TASK STATEMENT: Your answer must be the lines from the first one in the material through the line with "risks were introduced", retyped exactly and with no pictures.

========================================================================

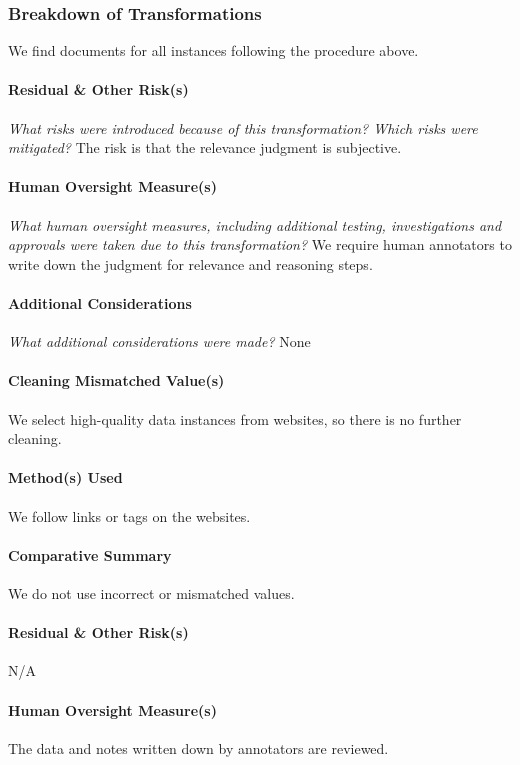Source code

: \subsubsection{Breakdown of Transformations}
We find documents for all instances following the procedure above.

\paragraph{Residual \& Other Risk(s)}
\textit{What risks were introduced because of this transformation? Which risks were mitigated?}
The risk is that the relevance judgment is subjective.

\paragraph{Human Oversight Measure(s)}
\textit{What human oversight measures, including additional testing, investigations and approvals were taken due to this transformation?}
We require human annotators to write down the judgment for relevance and reasoning steps.

\paragraph{Additional Considerations}
\textit{What additional considerations were made?}
None

\paragraph{Cleaning Mismatched Value(s)}
We select high-quality data instances from websites, so there is no further cleaning.

\paragraph{Method(s) Used}
We follow links or tags on the websites.

\paragraph{Comparative Summary}
We do not use incorrect or mismatched values.

\paragraph{Residual \& Other Risk(s)}
N/A

\paragraph{Human Oversight Measure(s)}
The data and notes written down by annotators are reviewed.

========================================================================

OUTPUT BELOW:
Source code

: \subsubsection{Breakdown of Transformations}
We find documents for all instances following the procedure above.

\paragraph{Residual \& Other Risk(s)}
\textit{What risks were introduced because of this transformation? Which risks were mitigated?}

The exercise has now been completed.